In his ruling, the arbitrator directed changes to the collective agreement to ensure that the SETs will not be used to measure teaching effectiveness.  He also directed that the numerical system should be replaced with an alphabetical one, that a process for educating those involved with the promotion and tenure process about the limitations of SETs should be further developed, and that online evaluations for non-online courses for probationary faculty should be discontinued. Effectively, while SETs can continue to be used to measure student experience, averages should not be used to compare faculty members or to determine teaching effectiveness.

The Kaplan arbitration relied for its expert opinion on reports by Richard Freishtat, director of the Center for Teaching and Learning at the University of California, Berkeley, and by Philip B. Stark, Professor of Statistics, Associate Dean of Mathematical and Physical Sciences, and Director of the Statistical Computing Facility at the University of California, Berkeley.  

In Freishtat’s report, of particular note is his consideration of the research on how gender bias and stereotypes inform student assessments in ways that disadvantage female instructors, how ethnicity and race negatively affect SETs, with racial minority instructors and nonnative English speakers being rated lower, and how age and attractiveness matter in teaching evaluations, qualities that a professor cannot change [Freishtat, II.D.1-5].  

Stark’s report covers similar terrain and usefully explains why it is statistically inappropriate to average SET scores across courses, instructors, and disciplines: possible answers such as strongly disagree, disagree, neither agree nor disagree, etc., are “ordinal categorical variables,” and while it is common practice to replace these category names with numbers (e.g. strongly disagree=1),

the numbers themselves are not quantities, just new labels. They are codes that happen to be numerical. The actual magnitude of the numbers does not mean anything [Stark, #28].

So averaging such numbers is meaningless:  “adding or subtracting labels from each other does not make sense, any more than it makes sense to add or average postal codes” [#29]. Averages, however, are often reported as if they were meaningful, creating “the illusion of scientific precision when in fact the result is not valid” [#30].  In Stark’s view, labels should not be numerical.

The reports were prepared for the Ryerson Faculty Association and the Ontario Confederation of University Faculty Associations (OCUFA), the Ontario counterpart to the Federation of New Brunswick Faculty Associations (FNBFA).

OCUFA Report

In February 2019, the OCUFA Student Questionnaires on Courses and Teaching Working Group released its own very substantial report on student questionnaires.  Based on research and expert reports, responses from Ontario faculty associations, and documentation pertaining to student questionnaires and research ethics, the Working Group’s report agrees with most of the findings of the Kaplan arbitration, while also adding further detail to the picture of the problems with student opinion surveys.
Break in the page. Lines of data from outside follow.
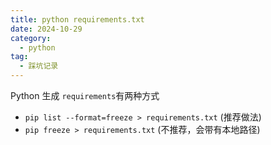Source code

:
 ```yaml
---
title: python requirements.txt
date: 2024-10-29
category:
  - python
tag:
  - 踩坑记录
---
```


Python 生成 ```requirements```有两种方式

+ ```pip list --format=freeze > requirements.txt``` (推荐做法)
+ ```pip freeze > requirements.txt``` (不推荐，会带有本地路径)
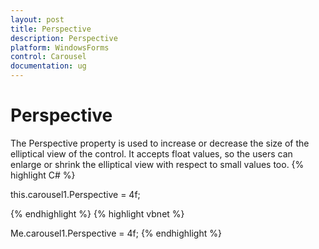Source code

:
 ```yaml
---
layout: post
title: Perspective 
description: Perspective 
platform: WindowsForms
control: Carousel
documentation: ug
---
```


# Perspective 

The Perspective property is used to increase or decrease the size of the elliptical view of the control. It accepts float values, so the users can enlarge or shrink the elliptical view with respect to small values too.
{% highlight C# %}


this.carousel1.Perspective = 4f;

{% endhighlight %}
{% highlight vbnet %}


Me.carousel1.Perspective = 4f;
{% endhighlight %}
The report assesses student questionnaires on courses and teaching (SQCTs) from several directions:

Methodology: The report indicates that in creating numerical statistics (“metrics”), SQCTs are prone to misinterpretation and asserts they do not measure student learning but rather student satisfaction.  It too finds that SQCTs are influenced by factors unrelated to the quality of teaching, such as time of day, class size, subject discipline, and whether or not the course is an elective. Furthermore, women, racialized, and LGBTQ2S+ faculty often receive lower scores than white male faculty, and it is impossible to correct for students’ unconscious bias.   

Research Ethics: the Working Group recommends that  students should be allowed the opportuntity for active informed consent and be aware of the way in which their responses will be used and who will have access to them. Faculty and students both should be assured of the data security measures that protect their privacy.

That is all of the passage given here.